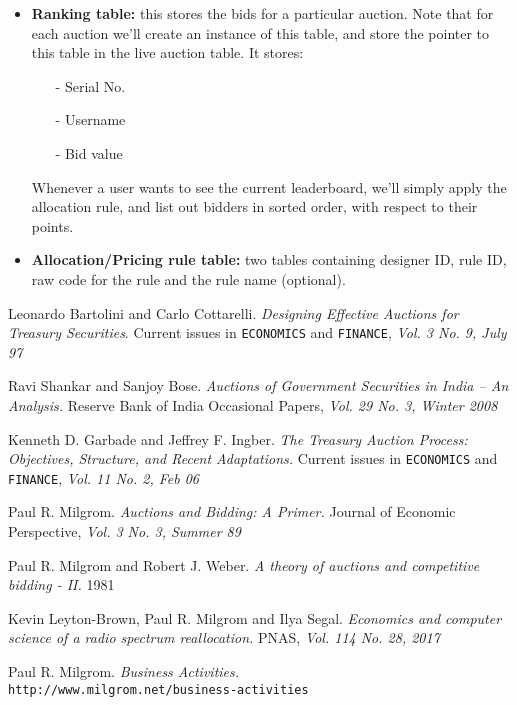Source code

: \documentclass[a4paper]{article}
\begin{document}
\begin{itemize}
    \item \textbf{Ranking table:} this stores the bids for a particular auction. Note that for each auction we'll create an instance of this table, and store the pointer to this table in the live auction table. 
    It stores:
    \begin{itemize}
        \item[-] Serial No.
        \item[-] Username
        \item[-] Bid value
    \end{itemize}
    Whenever a user wants to see the current leaderboard, we'll simply apply the allocation rule, and list out bidders in sorted order, with respect to their points.

    \item \textbf{Allocation/Pricing rule table:} two tables containing designer ID, rule ID, raw code for the rule and the rule name (optional).
\end{itemize}



\pagebreak
\begin{thebibliography}{9}

Leonardo Bartolini and Carlo Cottarelli.
\textit{Designing Effective Auctions for Treasury Securities}. 
Current issues in \texttt{ECONOMICS} and \texttt{FINANCE}, \textit{Vol. 3 No. 9, July 97}

Ravi Shankar and Sanjoy Bose. 
\textit{Auctions of Government Securities in India – An Analysis.}
Reserve Bank of India Occasional Papers,\textit{ Vol. 29 No. 3, Winter 2008}

Kenneth D. Garbade and Jeffrey F. Ingber.
\textit{The Treasury Auction Process: Objectives, Structure, and Recent Adaptations.}
Current issues in \texttt{ECONOMICS} and \texttt{FINANCE}, \textit{Vol. 11 No. 2, Feb 06}

\bibitem{}
Paul R. Milgrom.
\textit{Auctions and Bidding: A Primer.}
Journal of Economic Perspective, \textit{Vol. 3 No. 3, Summer 89}

\bibitem{}
Paul R. Milgrom and Robert J. Weber.
\textit{A theory of auctions and competitive bidding - II.}
1981

\bibitem{}
Kevin Leyton-Brown, Paul R. Milgrom and Ilya Segal.
\textit{Economics and computer science of a radio spectrum reallocation.}
PNAS, \textit{Vol. 114 No. 28, 2017}

Paul R. Milgrom.
\textit{Business Activities.}
\\\texttt{http://www.milgrom.net/business-activities}
\end{thebibliography}
\end{document}
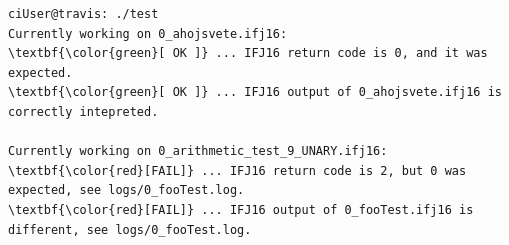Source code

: \documentclass[a4paper,11pt]{article}
\begin{document}

\begin{Verbatim}
ciUser@travis: ./test
Currently working on 0_ahojsvete.ifj16:
\textbf{\color{green}[ OK ]} ... IFJ16 return code is 0, and it was expected.
\textbf{\color{green}[ OK ]} ... IFJ16 output of 0_ahojsvete.ifj16 is correctly intepreted.

Currently working on 0_arithmetic_test_9_UNARY.ifj16:
\textbf{\color{red}[FAIL]} ... IFJ16 return code is 2, but 0 was expected, see logs/0_fooTest.log.
\textbf{\color{red}[FAIL]} ... IFJ16 output of 0_fooTest.ifj16 is different, see logs/0_fooTest.log.
\end{Verbatim}
\end{document}
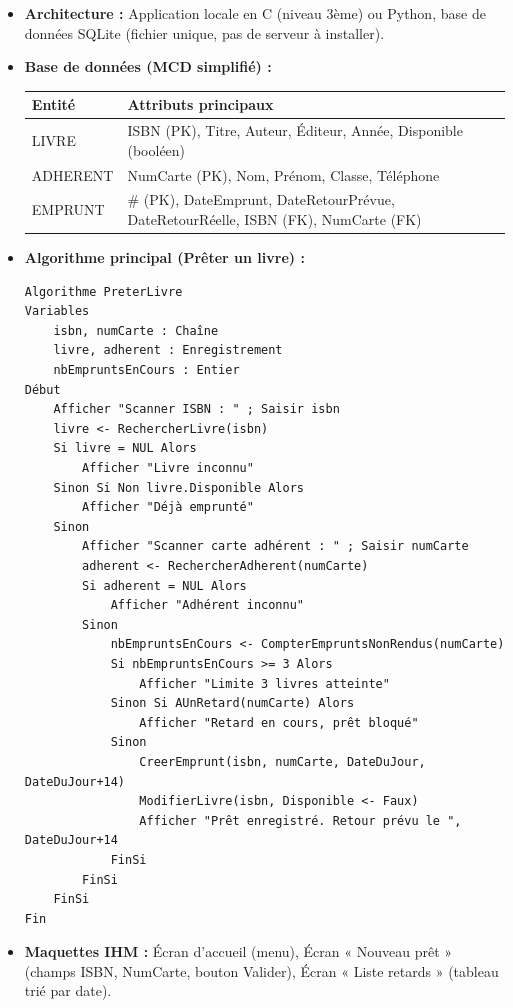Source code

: \documentclass[11pt]{article}
\begin{document}
\begin{exemplebox}
\begin{itemize}
    \item \textbf{Architecture :} Application locale en C (niveau 3ème) ou Python, base de données SQLite (fichier unique, pas de serveur à installer).
    \item \textbf{Base de données (MCD simplifié) :}
        \begin{center}
            \begin{tabularx}{\linewidth}{|l|X|}\hline
            \rowcolor{popblue}\textbf{Entité} & \textbf{Attributs principaux} \\\hline
            LIVRE & ISBN (PK), Titre, Auteur, Éditeur, Année, Disponible (booléen) \\\hline
            ADHERENT & NumCarte (PK), Nom, Prénom, Classe, Téléphone \\\hline
            EMPRUNT & \# (PK), DateEmprunt, DateRetourPrévue, DateRetourRéelle, ISBN (FK), NumCarte (FK) \\\hline
            \end{tabularx}
        \end{center}
    \item \textbf{Algorithme principal (Prêter un livre) :}
        \begin{lstlisting}
Algorithme PreterLivre
Variables
    isbn, numCarte : Chaîne
    livre, adherent : Enregistrement
    nbEmpruntsEnCours : Entier
Début
    Afficher "Scanner ISBN : " ; Saisir isbn
    livre <- RechercherLivre(isbn)
    Si livre = NUL Alors
        Afficher "Livre inconnu"
    Sinon Si Non livre.Disponible Alors
        Afficher "Déjà emprunté"
    Sinon
        Afficher "Scanner carte adhérent : " ; Saisir numCarte
        adherent <- RechercherAdherent(numCarte)
        Si adherent = NUL Alors
            Afficher "Adhérent inconnu"
        Sinon
            nbEmpruntsEnCours <- CompterEmpruntsNonRendus(numCarte)
            Si nbEmpruntsEnCours >= 3 Alors
                Afficher "Limite 3 livres atteinte"
            Sinon Si AUnRetard(numCarte) Alors
                Afficher "Retard en cours, prêt bloqué"
            Sinon
                CreerEmprunt(isbn, numCarte, DateDuJour, DateDuJour+14)
                ModifierLivre(isbn, Disponible <- Faux)
                Afficher "Prêt enregistré. Retour prévu le ", DateDuJour+14
            FinSi
        FinSi
    FinSi
Fin
        \end{lstlisting}
    \item \textbf{Maquettes IHM :} Écran d'accueil (menu), Écran « Nouveau prêt » (champs ISBN, NumCarte, bouton Valider), Écran « Liste retards » (tableau trié par date).
\end{itemize}
\end{exemplebox}
\end{document}
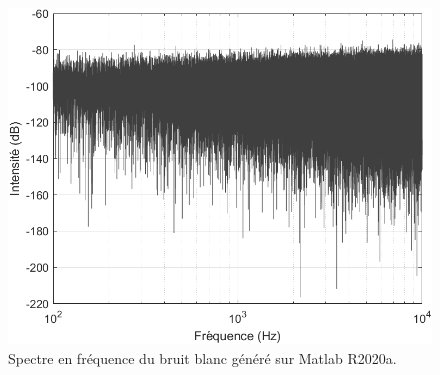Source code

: \documentclass[conference,onecolumn]{IEEEtran}
\begin{document}
    \begin{figure}[H]
        \centering
        \includegraphics[scale=0.5]{img6.png}
        \caption{Spectre en fréquence du bruit blanc généré sur Matlab R2020a.}
    \end{figure}
    
\end{document}
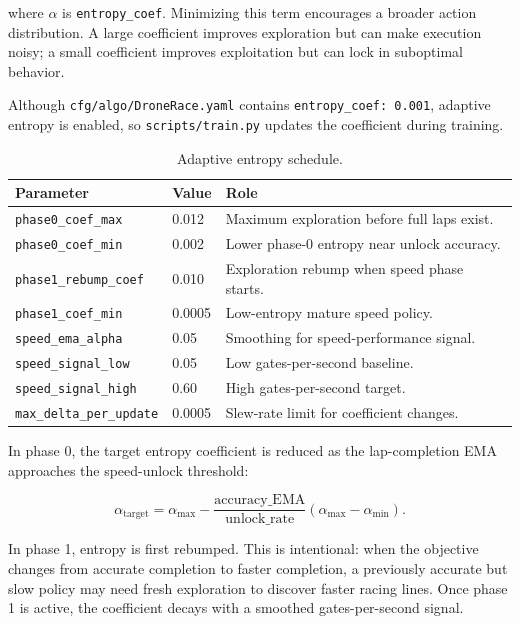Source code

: \documentclass[11pt]{article}
\begin{document}
where \(\alpha\) is \texttt{entropy\_coef}. Minimizing this term encourages a
broader action distribution. A large coefficient improves exploration but can
make execution noisy; a small coefficient improves exploitation but can lock in
suboptimal behavior.

Although \texttt{cfg/algo/DroneRace.yaml} contains
\texttt{entropy\_coef: 0.001}, adaptive entropy is enabled, so
\texttt{scripts/train.py} updates the coefficient during training.

\begin{table}[H]
\centering
\caption{Adaptive entropy schedule.}
\label{tab:entropy}
\begin{tabular}{lll}
\toprule
\textbf{Parameter} & \textbf{Value} & \textbf{Role} \\
\midrule
\texttt{phase0\_coef\_max} & 0.012 & Maximum exploration before full laps exist. \\
\texttt{phase0\_coef\_min} & 0.002 & Lower phase-0 entropy near unlock accuracy. \\
\texttt{phase1\_rebump\_coef} & 0.010 & Exploration rebump when speed phase starts. \\
\texttt{phase1\_coef\_min} & 0.0005 & Low-entropy mature speed policy. \\
\texttt{speed\_ema\_alpha} & 0.05 & Smoothing for speed-performance signal. \\
\texttt{speed\_signal\_low} & 0.05 & Low gates-per-second baseline. \\
\texttt{speed\_signal\_high} & 0.60 & High gates-per-second target. \\
\texttt{max\_delta\_per\_update} & 0.0005 & Slew-rate limit for coefficient changes. \\
\bottomrule
\end{tabular}
\end{table}

In phase 0, the target entropy coefficient is reduced as the lap-completion EMA
approaches the speed-unlock threshold:

\begin{equation}
\alpha_{\mathrm{target}} =
\alpha_{\max}
- \frac{\mathrm{accuracy\_EMA}}{\mathrm{unlock\_rate}}
  (\alpha_{\max}-\alpha_{\min}).
\end{equation}

In phase 1, entropy is first rebumped. This is intentional: when the objective
changes from accurate completion to faster completion, a previously accurate
but slow policy may need fresh exploration to discover faster racing lines. Once
phase 1 is active, the coefficient decays with a smoothed gates-per-second
signal.
\end{document}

◇ ◇ ◇ ◇ ◇ ◇ ◇

*What is being asked*
Would you transcribe all of the entries above exactly, minus the images?

*Output of the task*
Source code

: \documentclass[a4paper]{article}
\begin{document}
\begin{itemize}
    \item \textbf{Ranking table:} this stores the bids for a particular auction. Note that for each auction we'll create an instance of this table, and store the pointer to this table in the live auction table. 
    It stores:
    \begin{itemize}
        \item[-] Serial No.
        \item[-] Username
        \item[-] Bid value
    \end{itemize}
    Whenever a user wants to see the current leaderboard, we'll simply apply the allocation rule, and list out bidders in sorted order, with respect to their points.

    \item \textbf{Allocation/Pricing rule table:} two tables containing designer ID, rule ID, raw code for the rule and the rule name (optional).
\end{itemize}



\pagebreak
\begin{thebibliography}{9}

Leonardo Bartolini and Carlo Cottarelli.
\textit{Designing Effective Auctions for Treasury Securities}. 
Current issues in \texttt{ECONOMICS} and \texttt{FINANCE}, \textit{Vol. 3 No. 9, July 97}

Ravi Shankar and Sanjoy Bose. 
\textit{Auctions of Government Securities in India – An Analysis.}
Reserve Bank of India Occasional Papers,\textit{ Vol. 29 No. 3, Winter 2008}

Kenneth D. Garbade and Jeffrey F. Ingber.
\textit{The Treasury Auction Process: Objectives, Structure, and Recent Adaptations.}
Current issues in \texttt{ECONOMICS} and \texttt{FINANCE}, \textit{Vol. 11 No. 2, Feb 06}

\bibitem{}
Paul R. Milgrom.
\textit{Auctions and Bidding: A Primer.}
Journal of Economic Perspective, \textit{Vol. 3 No. 3, Summer 89}

\bibitem{}
Paul R. Milgrom and Robert J. Weber.
\textit{A theory of auctions and competitive bidding - II.}
1981

\bibitem{}
Kevin Leyton-Brown, Paul R. Milgrom and Ilya Segal.
\textit{Economics and computer science of a radio spectrum reallocation.}
PNAS, \textit{Vol. 114 No. 28, 2017}

Paul R. Milgrom.
\textit{Business Activities.}
\\\texttt{http://www.milgrom.net/business-activities}
\end{thebibliography}
\end{document}
Source code

: \documentclass[a4paper,11pt]{article}
\begin{document}

\begin{Verbatim}
ciUser@travis: ./test
Currently working on 0_ahojsvete.ifj16:
\textbf{\color{green}[ OK ]} ... IFJ16 return code is 0, and it was expected.
\textbf{\color{green}[ OK ]} ... IFJ16 output of 0_ahojsvete.ifj16 is correctly intepreted.

Currently working on 0_arithmetic_test_9_UNARY.ifj16:
\textbf{\color{red}[FAIL]} ... IFJ16 return code is 2, but 0 was expected, see logs/0_fooTest.log.
\textbf{\color{red}[FAIL]} ... IFJ16 output of 0_fooTest.ifj16 is different, see logs/0_fooTest.log.
\end{Verbatim}
\end{document}
Source code

: \documentclass[11pt]{article}
\begin{document}
\begin{exemplebox}
\begin{itemize}
    \item \textbf{Architecture :} Application locale en C (niveau 3ème) ou Python, base de données SQLite (fichier unique, pas de serveur à installer).
    \item \textbf{Base de données (MCD simplifié) :}
        \begin{center}
            \begin{tabularx}{\linewidth}{|l|X|}\hline
            \rowcolor{popblue}\textbf{Entité} & \textbf{Attributs principaux} \\\hline
            LIVRE & ISBN (PK), Titre, Auteur, Éditeur, Année, Disponible (booléen) \\\hline
            ADHERENT & NumCarte (PK), Nom, Prénom, Classe, Téléphone \\\hline
            EMPRUNT & \# (PK), DateEmprunt, DateRetourPrévue, DateRetourRéelle, ISBN (FK), NumCarte (FK) \\\hline
            \end{tabularx}
        \end{center}
    \item \textbf{Algorithme principal (Prêter un livre) :}
        \begin{lstlisting}
Algorithme PreterLivre
Variables
    isbn, numCarte : Chaîne
    livre, adherent : Enregistrement
    nbEmpruntsEnCours : Entier
Début
    Afficher "Scanner ISBN : " ; Saisir isbn
    livre <- RechercherLivre(isbn)
    Si livre = NUL Alors
        Afficher "Livre inconnu"
    Sinon Si Non livre.Disponible Alors
        Afficher "Déjà emprunté"
    Sinon
        Afficher "Scanner carte adhérent : " ; Saisir numCarte
        adherent <- RechercherAdherent(numCarte)
        Si adherent = NUL Alors
            Afficher "Adhérent inconnu"
        Sinon
            nbEmpruntsEnCours <- CompterEmpruntsNonRendus(numCarte)
            Si nbEmpruntsEnCours >= 3 Alors
                Afficher "Limite 3 livres atteinte"
            Sinon Si AUnRetard(numCarte) Alors
                Afficher "Retard en cours, prêt bloqué"
            Sinon
                CreerEmprunt(isbn, numCarte, DateDuJour, DateDuJour+14)
                ModifierLivre(isbn, Disponible <- Faux)
                Afficher "Prêt enregistré. Retour prévu le ", DateDuJour+14
            FinSi
        FinSi
    FinSi
Fin
        \end{lstlisting}
    \item \textbf{Maquettes IHM :} Écran d'accueil (menu), Écran « Nouveau prêt » (champs ISBN, NumCarte, bouton Valider), Écran « Liste retards » (tableau trié par date).
\end{itemize}
\end{exemplebox}
\end{document}
Source code

: \documentclass[conference,onecolumn]{IEEEtran}
\begin{document}
    \begin{figure}[H]
        \centering
        \includegraphics[scale=0.5]{img6.png}
        \caption{Spectre en fréquence du bruit blanc généré sur Matlab R2020a.}
    \end{figure}
    
\end{document}
Source code

: \documentclass[11pt]{article}
\begin{document}
where \(\alpha\) is \texttt{entropy\_coef}. Minimizing this term encourages a
broader action distribution. A large coefficient improves exploration but can
make execution noisy; a small coefficient improves exploitation but can lock in
suboptimal behavior.

Although \texttt{cfg/algo/DroneRace.yaml} contains
\texttt{entropy\_coef: 0.001}, adaptive entropy is enabled, so
\texttt{scripts/train.py} updates the coefficient during training.

\begin{table}[H]
\centering
\caption{Adaptive entropy schedule.}
\label{tab:entropy}
\begin{tabular}{lll}
\toprule
\textbf{Parameter} & \textbf{Value} & \textbf{Role} \\
\midrule
\texttt{phase0\_coef\_max} & 0.012 & Maximum exploration before full laps exist. \\
\texttt{phase0\_coef\_min} & 0.002 & Lower phase-0 entropy near unlock accuracy. \\
\texttt{phase1\_rebump\_coef} & 0.010 & Exploration rebump when speed phase starts. \\
\texttt{phase1\_coef\_min} & 0.0005 & Low-entropy mature speed policy. \\
\texttt{speed\_ema\_alpha} & 0.05 & Smoothing for speed-performance signal. \\
\texttt{speed\_signal\_low} & 0.05 & Low gates-per-second baseline. \\
\texttt{speed\_signal\_high} & 0.60 & High gates-per-second target. \\
\texttt{max\_delta\_per\_update} & 0.0005 & Slew-rate limit for coefficient changes. \\
\bottomrule
\end{tabular}
\end{table}

In phase 0, the target entropy coefficient is reduced as the lap-completion EMA
approaches the speed-unlock threshold:

\begin{equation}
\alpha_{\mathrm{target}} =
\alpha_{\max}
- \frac{\mathrm{accuracy\_EMA}}{\mathrm{unlock\_rate}}
  (\alpha_{\max}-\alpha_{\min}).
\end{equation}

In phase 1, entropy is first rebumped. This is intentional: when the objective
changes from accurate completion to faster completion, a previously accurate
but slow policy may need fresh exploration to discover faster racing lines. Once
phase 1 is active, the coefficient decays with a smoothed gates-per-second
signal.
\end{document}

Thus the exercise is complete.